[[ Dataset extract, beginning ]]
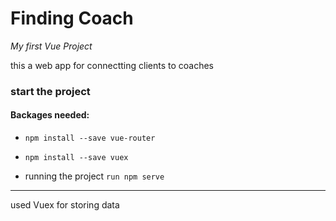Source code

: # Finding Coach

_My first Vue Project_

this a web app for connectting clients to coaches  

### start the project

#### Backages needed:

- `npm install --save vue-router`
- `npm install --save vuex`

- running the project `run npm serve`

------------------------
used Vuex for storing data
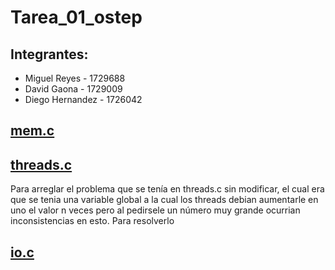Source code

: # Tarea_01_ostep

## Integrantes:
* Miguel Reyes - 1729688
* David Gaona - 1729009
* Diego Hernandez - 1726042

## [mem.c](mem.c)
## [threads.c](threads.c)
Para arreglar el problema que se tenía en threads.c sin modificar, el cual era que se tenia una variable global a la cual los threads 
debian aumentarle en uno el valor n veces pero al pedirsele un número muy grande ocurrian inconsistencias en esto. Para resolverlo


## [io.c](io.c)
[[ Dataset extract, end ]]
_Work item_
If an entry contains a picture, leave it out and repeat the rest exactly.

_Result for this task_
Source code

: # Finding Coach

_My first Vue Project_

this a web app for connectting clients to coaches  

### start the project

#### Backages needed:

- `npm install --save vue-router`
- `npm install --save vuex`

- running the project `run npm serve`

------------------------
used Vuex for storing data
Source code

: # Tarea_01_ostep

## Integrantes:
* Miguel Reyes - 1729688
* David Gaona - 1729009
* Diego Hernandez - 1726042

## [mem.c](mem.c)
## [threads.c](threads.c)
Para arreglar el problema que se tenía en threads.c sin modificar, el cual era que se tenia una variable global a la cual los threads 
debian aumentarle en uno el valor n veces pero al pedirsele un número muy grande ocurrian inconsistencias en esto. Para resolverlo


## [io.c](io.c)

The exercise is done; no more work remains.